Read each changed file in full — not just the diff. Agents need full context.

---

## Phase 2 — Launch All Agents in Parallel

**Send a single message spawning all 10 agents simultaneously.**

Pass each agent:
- The list of changed file paths
- The full diff
- The detected language/framework
- The test file paths (where relevant)
- The instruction to read full file contents for any file they need

---

### Agent 1 — Security

You are a security-focused code reviewer. Review the provided code for vulnerabilities.

Check every item:
- **Secrets** — hardcoded API keys, tokens, passwords, private keys in source
- **Injection** — SQL built with string concatenation, command injection via shell
  calls with user input, template injection, LDAP injection
- **XSS** — user input rendered in HTML/DOM without sanitization, innerHTML assignments
- **Path traversal** — user-controlled input used in file paths without normalization
- **Auth gaps** — endpoints, routes, or handlers missing authentication or authorization
  checks; privilege escalation paths
- **SSRF** — server-side HTTP requests where the URL or host is user-controlled
- **Insecure crypto** — MD5/SHA1 for passwords or signatures, weak random for
  security-sensitive values, ECB mode encryption
- **Deserialization** — unsafe deserialization of untrusted data (pickle, YAML.load,
  eval, JSON with reviver)
- **Data leakage** — sensitive data (PII, tokens, passwords) in logs, error messages,
  or responses

For each finding: `file:line`, vulnerability class, severity (Critical/High), and a
concrete fix with corrected code where possible.

---

### Agent 2 — Architecture & Design

You are an architecture-focused code reviewer. Review the provided code for structural
and design issues.

Check:
- **Single Responsibility** — classes and functions doing more than one thing; god
  objects; functions with multiple unrelated concerns
- **Coupling** — modules that depend on each other's internals; tight coupling that
  makes changes ripple unexpectedly; inappropriate imports across layer boundaries
- **Cohesion** — unrelated functionality grouped together; utility classes that are
  just buckets
- **Abstraction** — missing abstractions where duplication suggests one is needed;
  leaky abstractions that expose implementation details; over-abstraction for no gain
- **API design** — unclear or inconsistent naming, breaking changes to public contracts
  without versioning, missing or misleading return types, functions that do too much
  via flag parameters
- **SOLID violations** — Open/Closed violations (switch on type instead of polymorphism),
  Liskov substitution violations, Interface Segregation violations (fat interfaces),
  Dependency Inversion violations (high-level modules importing low-level details)
- **Design pattern misuse** — wrong pattern for the problem, pattern overengineering,
  or a clear pattern opportunity being missed

For each finding: `file:line`, principle violated, concrete refactoring suggestion.

---

### Agent 3 — Performance

You are a performance-focused code reviewer.
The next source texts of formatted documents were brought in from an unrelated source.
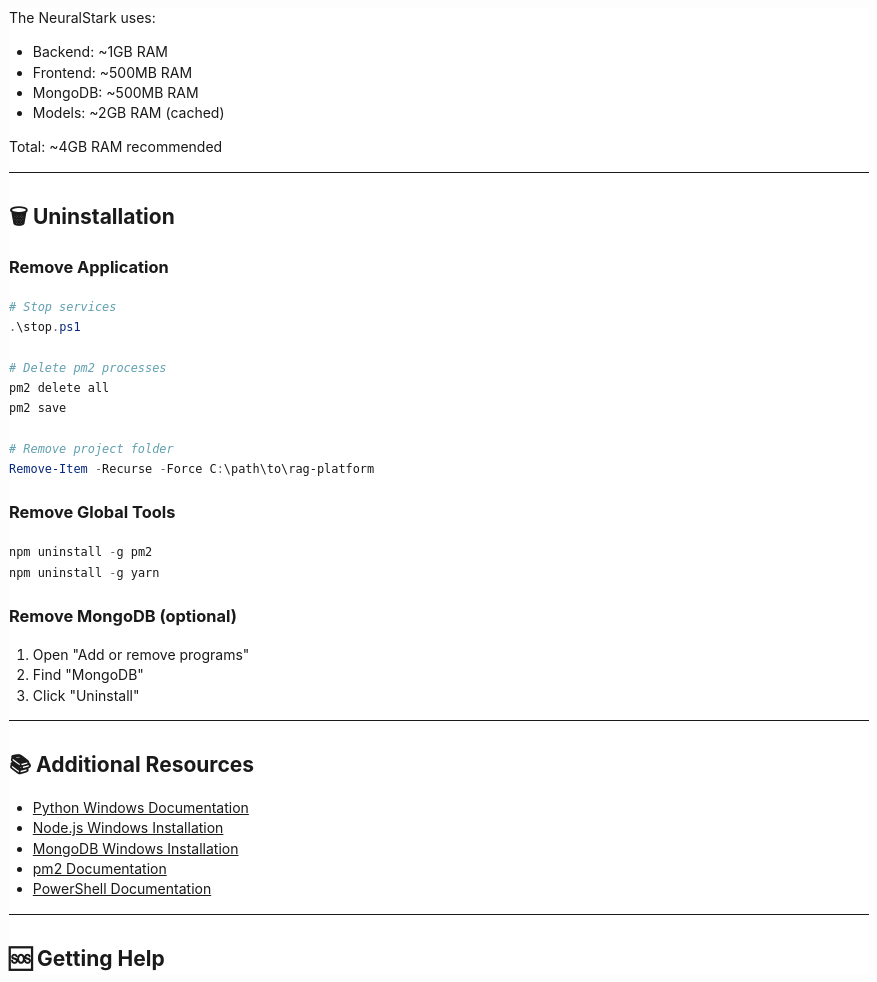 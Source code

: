 The NeuralStark uses:
- Backend: ~1GB RAM
- Frontend: ~500MB RAM
- MongoDB: ~500MB RAM
- Models: ~2GB RAM (cached)

Total: ~4GB RAM recommended

---

## 🗑️ Uninstallation

### Remove Application

```powershell
# Stop services
.\stop.ps1

# Delete pm2 processes
pm2 delete all
pm2 save

# Remove project folder
Remove-Item -Recurse -Force C:\path\to\rag-platform
```

### Remove Global Tools

```powershell
npm uninstall -g pm2
npm uninstall -g yarn
```

### Remove MongoDB (optional)

1. Open "Add or remove programs"
2. Find "MongoDB"
3. Click "Uninstall"

---

## 📚 Additional Resources

- [Python Windows Documentation](https://docs.python.org/3/using/windows.html)
- [Node.js Windows Installation](https://nodejs.org/en/download/)
- [MongoDB Windows Installation](https://docs.mongodb.com/manual/tutorial/install-mongodb-on-windows/)
- [pm2 Documentation](https://pm2.keymetrics.io/)
- [PowerShell Documentation](https://docs.microsoft.com/en-us/powershell/)

---

## 🆘 Getting Help
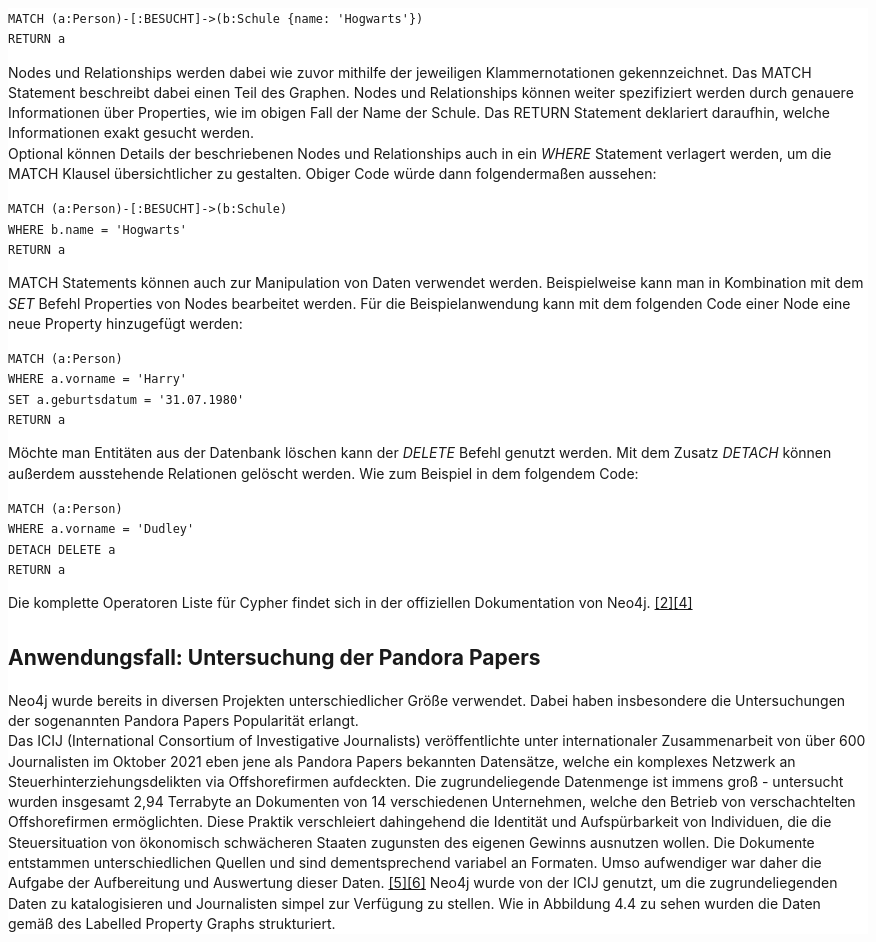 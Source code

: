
 ```cypher
MATCH (a:Person)-[:BESUCHT]->(b:Schule {name: 'Hogwarts'})
RETURN a
```

Nodes und Relationships werden dabei wie zuvor mithilfe der jeweiligen Klammernotationen gekennzeichnet. Das MATCH Statement beschreibt dabei einen Teil des Graphen. Nodes und Relationships können weiter spezifiziert werden durch genauere Informationen über Properties, wie im obigen Fall der Name der Schule. 
Das RETURN Statement deklariert daraufhin, welche Informationen exakt gesucht werden. <br>
Optional können Details der beschriebenen Nodes und Relationships auch in ein _WHERE_ Statement verlagert werden, um die MATCH Klausel übersichtlicher zu gestalten. Obiger Code würde dann folgendermaßen aussehen: 
```cypher
MATCH (a:Person)-[:BESUCHT]->(b:Schule)
WHERE b.name = 'Hogwarts'
RETURN a
```

MATCH Statements können auch zur Manipulation von Daten verwendet werden. Beispielweise kann man in Kombination mit dem _SET_ Befehl Properties von Nodes bearbeitet werden. Für die Beispielanwendung kann mit dem folgenden Code einer Node eine neue Property hinzugefügt werden:

```cypher
MATCH (a:Person)
WHERE a.vorname = 'Harry'
SET a.geburtsdatum = '31.07.1980'
RETURN a
```

Möchte man Entitäten aus der Datenbank löschen kann der _DELETE_ Befehl genutzt werden. Mit dem Zusatz _DETACH_ können außerdem ausstehende Relationen gelöscht werden. Wie zum Beispiel in dem folgendem Code:
```cypher
MATCH (a:Person)
WHERE a.vorname = 'Dudley'
DETACH DELETE a
RETURN a
```

Die komplette Operatoren Liste für Cypher findet sich in der offiziellen Dokumentation von Neo4j. [[2]](#graph-databases)[[4]](#neo4j-docs) 

## Anwendungsfall: Untersuchung der Pandora Papers
Neo4j wurde bereits in diversen Projekten unterschiedlicher Größe verwendet. Dabei haben insbesondere die Untersuchungen der sogenannten Pandora Papers Popularität erlangt. <br>
Das ICIJ (International Consortium of Investigative Journalists) veröffentlichte unter internationaler Zusammenarbeit von über 600 Journalisten im Oktober 2021 eben jene als Pandora Papers bekannten Datensätze, welche ein komplexes Netzwerk an Steuerhinterziehungsdelikten via Offshorefirmen aufdeckten. 
Die zugrundeliegende Datenmenge ist immens groß - untersucht wurden insgesamt 2,94 Terrabyte an Dokumenten von 14 verschiedenen Unternehmen, welche den Betrieb von verschachtelten Offshorefirmen ermöglichten. Diese Praktik verschleiert dahingehend die Identität und Aufspürbarkeit von Individuen, die  die Steuersituation von ökonomisch schwächeren Staaten zugunsten des eigenen Gewinns ausnutzen wollen. 
Die Dokumente entstammen unterschiedlichen Quellen und sind dementsprechend variabel an Formaten. Umso aufwendiger war daher die Aufgabe der Aufbereitung und Auswertung dieser Daten. [[5]](#neo4j-blog)[[6]](#icij)
Neo4j wurde von der ICIJ genutzt, um die zugrundeliegenden Daten zu katalogisieren und Journalisten simpel zur Verfügung zu stellen. Wie in Abbildung 4.4 zu sehen wurden die Daten gemäß des Labelled Property Graphs strukturiert.  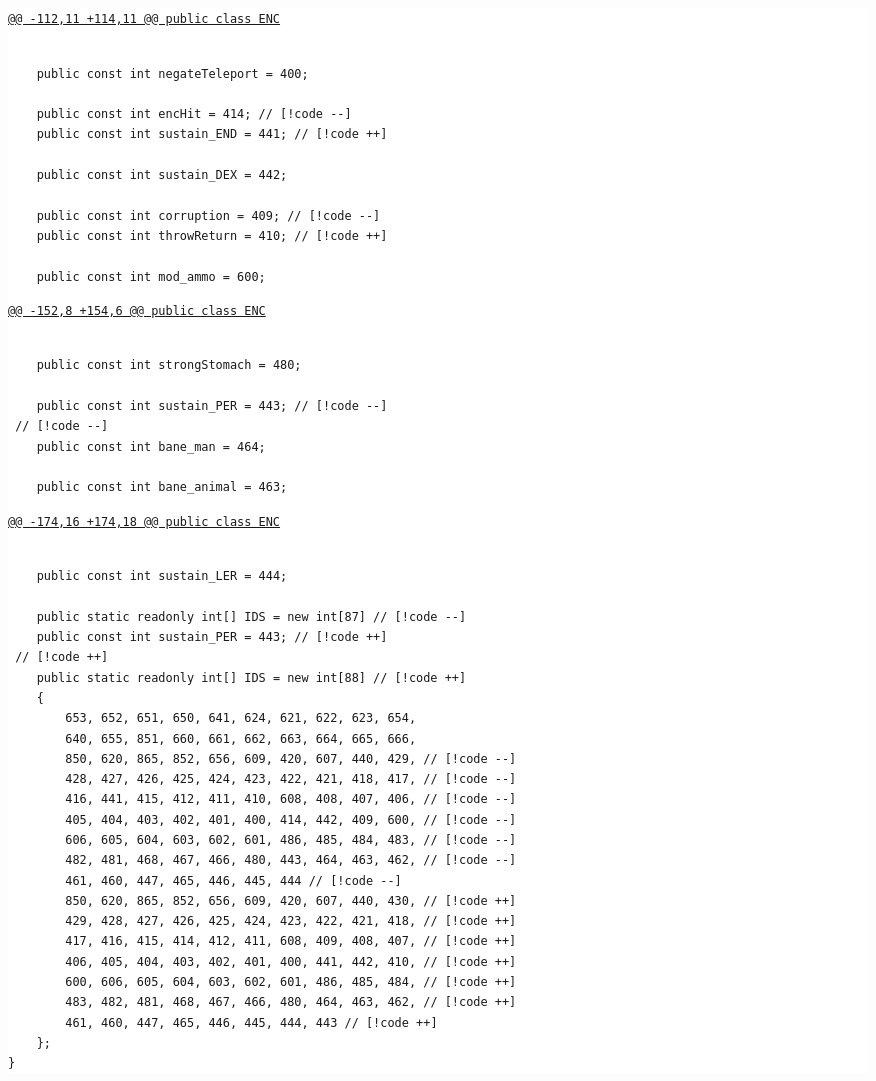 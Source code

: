 [`@@ -112,11 +114,11 @@ public class ENC`](https://github.com/Elin-Modding-Resources/Elin-Decompiled/blob/ab9b013d169dbf0126ae7286b228da78a32bd451/Elin/ENC.cs#L112-L122)
```cs:line-numbers=112

	public const int negateTeleport = 400;

	public const int encHit = 414; // [!code --]
	public const int sustain_END = 441; // [!code ++]

	public const int sustain_DEX = 442;

	public const int corruption = 409; // [!code --]
	public const int throwReturn = 410; // [!code ++]

	public const int mod_ammo = 600;

```

[`@@ -152,8 +154,6 @@ public class ENC`](https://github.com/Elin-Modding-Resources/Elin-Decompiled/blob/ab9b013d169dbf0126ae7286b228da78a32bd451/Elin/ENC.cs#L152-L159)
```cs:line-numbers=152

	public const int strongStomach = 480;

	public const int sustain_PER = 443; // [!code --]
 // [!code --]
	public const int bane_man = 464;

	public const int bane_animal = 463;
```

[`@@ -174,16 +174,18 @@ public class ENC`](https://github.com/Elin-Modding-Resources/Elin-Decompiled/blob/ab9b013d169dbf0126ae7286b228da78a32bd451/Elin/ENC.cs#L174-L189)
```cs:line-numbers=174

	public const int sustain_LER = 444;

	public static readonly int[] IDS = new int[87] // [!code --]
	public const int sustain_PER = 443; // [!code ++]
 // [!code ++]
	public static readonly int[] IDS = new int[88] // [!code ++]
	{
		653, 652, 651, 650, 641, 624, 621, 622, 623, 654,
		640, 655, 851, 660, 661, 662, 663, 664, 665, 666,
		850, 620, 865, 852, 656, 609, 420, 607, 440, 429, // [!code --]
		428, 427, 426, 425, 424, 423, 422, 421, 418, 417, // [!code --]
		416, 441, 415, 412, 411, 410, 608, 408, 407, 406, // [!code --]
		405, 404, 403, 402, 401, 400, 414, 442, 409, 600, // [!code --]
		606, 605, 604, 603, 602, 601, 486, 485, 484, 483, // [!code --]
		482, 481, 468, 467, 466, 480, 443, 464, 463, 462, // [!code --]
		461, 460, 447, 465, 446, 445, 444 // [!code --]
		850, 620, 865, 852, 656, 609, 420, 607, 440, 430, // [!code ++]
		429, 428, 427, 426, 425, 424, 423, 422, 421, 418, // [!code ++]
		417, 416, 415, 414, 412, 411, 608, 409, 408, 407, // [!code ++]
		406, 405, 404, 403, 402, 401, 400, 441, 442, 410, // [!code ++]
		600, 606, 605, 604, 603, 602, 601, 486, 485, 484, // [!code ++]
		483, 482, 481, 468, 467, 466, 480, 464, 463, 462, // [!code ++]
		461, 460, 447, 465, 446, 445, 444, 443 // [!code ++]
	};
}
```
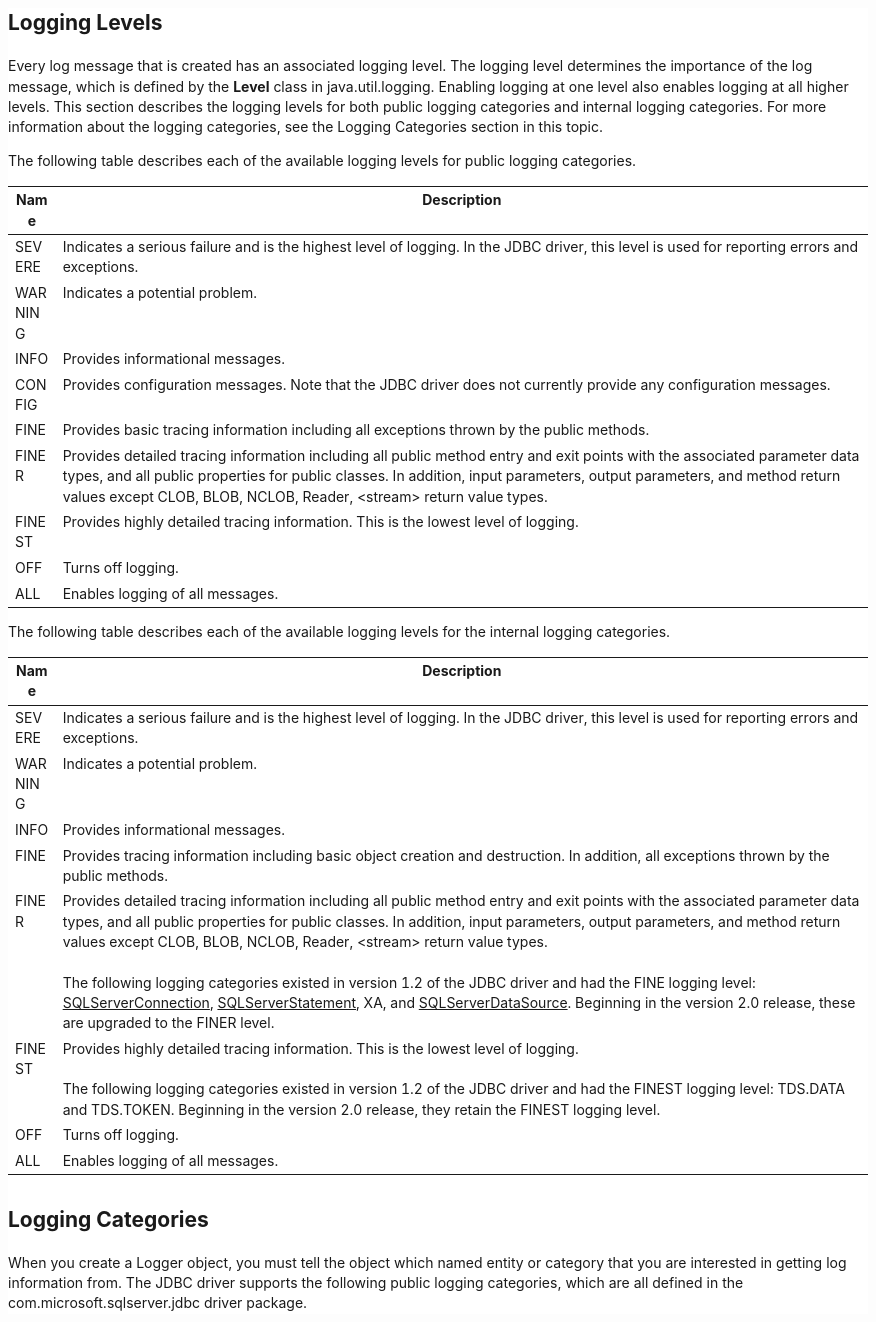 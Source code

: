 ## Logging Levels  
 Every log message that is created has an associated logging level. The logging level determines the importance of the log message, which is defined by the **Level** class in java.util.logging. Enabling logging at one level also enables logging at all higher levels. This section describes the logging levels for both public logging categories and internal logging categories. For more information about the logging categories, see the Logging Categories section in this topic.  
  
 The following table describes each of the available logging levels for public logging categories.  
  
|Name|Description|  
|----------|-----------------|  
|SEVERE|Indicates a serious failure and is the highest level of logging. In the JDBC driver, this level is used for reporting errors and exceptions.|  
|WARNING|Indicates a potential problem.|  
|INFO|Provides informational messages.|  
|CONFIG|Provides configuration messages. Note that the JDBC driver does not currently provide any configuration messages.|  
|FINE|Provides basic tracing information including all exceptions thrown by the public methods.|  
|FINER|Provides detailed tracing information including all public method entry and exit points with the associated parameter data types, and all public properties for public classes. In addition, input parameters, output parameters, and method return values except CLOB, BLOB, NCLOB, Reader, \<stream> return value types.|  
|FINEST|Provides highly detailed tracing information. This is the lowest level of logging.|  
|OFF|Turns off logging.|  
|ALL|Enables logging of all messages.|  
  
 The following table describes each of the available logging levels for the internal logging categories.  
  
|Name|Description|  
|----------|-----------------|  
|SEVERE|Indicates a serious failure and is the highest level of logging. In the JDBC driver, this level is used for reporting errors and exceptions.|  
|WARNING|Indicates a potential problem.|  
|INFO|Provides informational messages.|  
|FINE|Provides tracing information including basic object creation and destruction. In addition, all exceptions thrown by the public methods.|  
|FINER|Provides detailed tracing information including all public method entry and exit points with the associated parameter data types, and all public properties for public classes. In addition, input parameters, output parameters, and method return values except CLOB, BLOB, NCLOB, Reader, \<stream> return value types.<br /><br /> The following logging categories existed in version 1.2 of the JDBC driver and had the FINE logging level: [SQLServerConnection](../../connect/jdbc/reference/sqlserverconnection-class.md), [SQLServerStatement](../../connect/jdbc/reference/sqlserverstatement-class.md), XA, and [SQLServerDataSource](../../connect/jdbc/reference/sqlserverdatasource-class.md). Beginning in the version 2.0 release, these are upgraded to the FINER level.|  
|FINEST|Provides highly detailed tracing information. This is the lowest level of logging.<br /><br /> The following logging categories existed in version 1.2 of the JDBC driver and had the FINEST logging level: TDS.DATA and TDS.TOKEN. Beginning in the version 2.0 release, they retain the FINEST logging level.|  
|OFF|Turns off logging.|  
|ALL|Enables logging of all messages.|  
  
## Logging Categories  
 When you create a Logger object, you must tell the object which named entity or category that you are interested in getting log information from. The JDBC driver supports the following public logging categories, which are all defined in the com.microsoft.sqlserver.jdbc driver package.  
   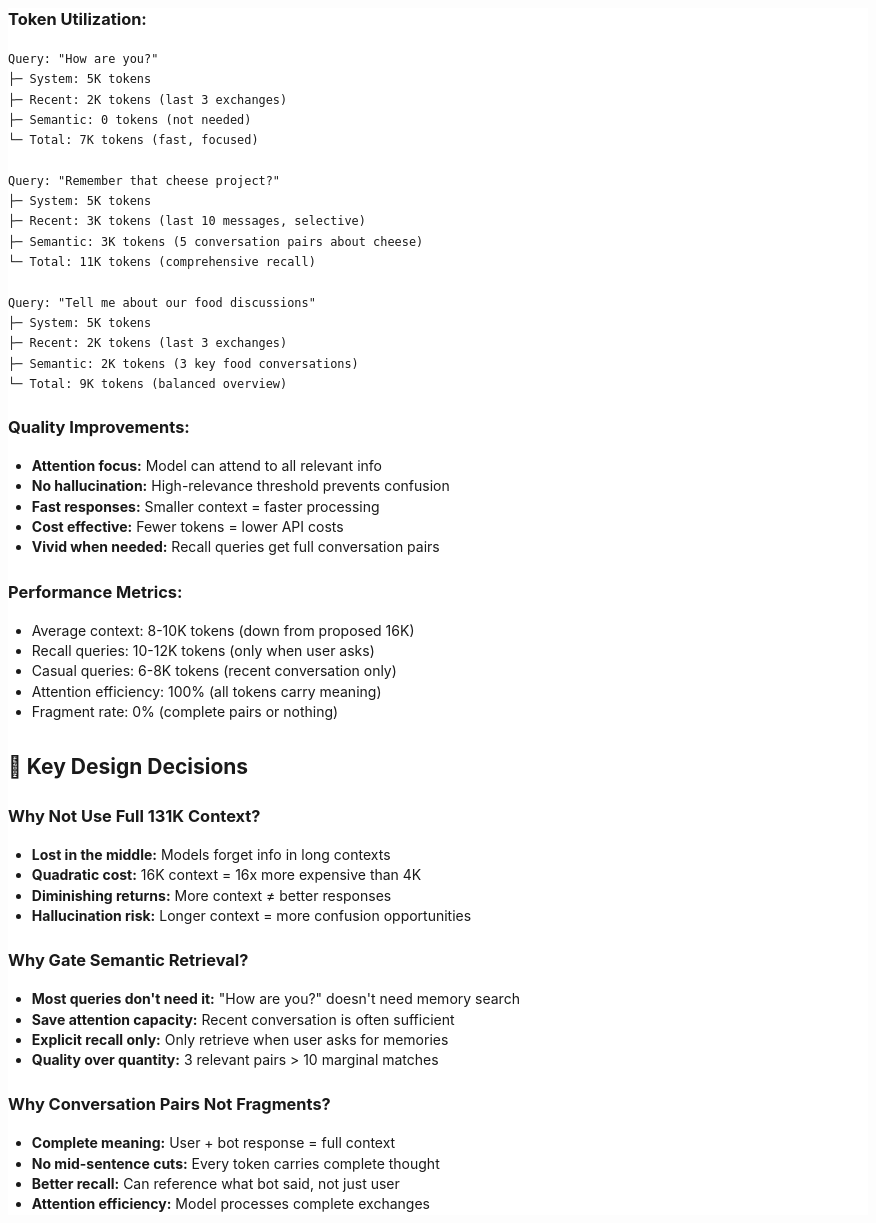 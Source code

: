 ### **Token Utilization:**
```
Query: "How are you?"
├─ System: 5K tokens
├─ Recent: 2K tokens (last 3 exchanges)
├─ Semantic: 0 tokens (not needed)
└─ Total: 7K tokens (fast, focused)

Query: "Remember that cheese project?"
├─ System: 5K tokens
├─ Recent: 3K tokens (last 10 messages, selective)
├─ Semantic: 3K tokens (5 conversation pairs about cheese)
└─ Total: 11K tokens (comprehensive recall)

Query: "Tell me about our food discussions"
├─ System: 5K tokens
├─ Recent: 2K tokens (last 3 exchanges)
├─ Semantic: 2K tokens (3 key food conversations)
└─ Total: 9K tokens (balanced overview)
```

### **Quality Improvements:**
- **Attention focus:** Model can attend to all relevant info
- **No hallucination:** High-relevance threshold prevents confusion
- **Fast responses:** Smaller context = faster processing
- **Cost effective:** Fewer tokens = lower API costs
- **Vivid when needed:** Recall queries get full conversation pairs

### **Performance Metrics:**
- Average context: 8-10K tokens (down from proposed 16K)
- Recall queries: 10-12K tokens (only when user asks)
- Casual queries: 6-8K tokens (recent conversation only)
- Attention efficiency: 100% (all tokens carry meaning)
- Fragment rate: 0% (complete pairs or nothing)

## 🎯 Key Design Decisions

### **Why Not Use Full 131K Context?**
- **Lost in the middle:** Models forget info in long contexts
- **Quadratic cost:** 16K context = 16x more expensive than 4K
- **Diminishing returns:** More context ≠ better responses
- **Hallucination risk:** Longer context = more confusion opportunities

### **Why Gate Semantic Retrieval?**
- **Most queries don't need it:** "How are you?" doesn't need memory search
- **Save attention capacity:** Recent conversation is often sufficient
- **Explicit recall only:** Only retrieve when user asks for memories
- **Quality over quantity:** 3 relevant pairs > 10 marginal matches

### **Why Conversation Pairs Not Fragments?**
- **Complete meaning:** User + bot response = full context
- **No mid-sentence cuts:** Every token carries complete thought
- **Better recall:** Can reference what bot said, not just user
- **Attention efficiency:** Model processes complete exchanges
Review the provided code for efficiency
issues.

Check:
- **Algorithmic complexity** — O(n²) or worse where O(n log n) or O(n) is achievable;
  nested loops over the same collection; unnecessary re-sorting
- **N+1 queries** — database queries or API calls inside loops; missing batch fetching;
  eager loading opportunities
- **Unnecessary recomputation** — expensive operations called repeatedly with the same
  inputs inside loops; missing memoization for pure functions
- **Unbounded operations** — queries or scans with no LIMIT; loading entire datasets
  into memory; missing pagination
- **Memory leaks** — event listeners registered without cleanup; closures holding
  large references; timers not cleared; connections not released
- **Blocking async** — synchronous I/O in async context; missing `await`; thread-
  blocking calls in event loop
- **Missing caching** — expensive repeated external calls that could be cached;
  cache invalidation issues in existing caches
- **Inefficient data structures** — linear search in a list where a set/map would
  give O(1); repeated array concatenation instead of building and joining

For each finding: `file:line`, estimated impact (High/Medium/Low), and a concrete fix.

---

### Agent 4 — Error Handling

You are an error-handling specialist. Review the provided code for gaps in error
management.

Check:
- **Uncaught exceptions** — code paths that can throw/reject with no handler; missing
  try/catch around I/O, parsing, or external calls
- **Silent swallowing** — empty catch blocks; catch blocks that only log and continue
  when the caller needs to know; errors discarded with `_ =`
- **Missing propagation** — errors that are caught but not returned or re-thrown,
  leaving callers unaware of failure
- **Timeouts** — network calls, database queries, or external API calls with no timeout
  configured; infinite wait potential
- **Retry logic** — transient failures (network, rate limits) with no retry or
  backoff where it would be appropriate
- **User-facing messages** — error messages that expose stack traces, internal paths,
  or system details to end users
- **Logging gaps** — server-side errors with insufficient context logged (missing
  request ID, user context, input that caused the error)
- **Inconsistency** — mixed error handling patterns within the same module (sometimes
  throws, sometimes returns error object, sometimes returns null)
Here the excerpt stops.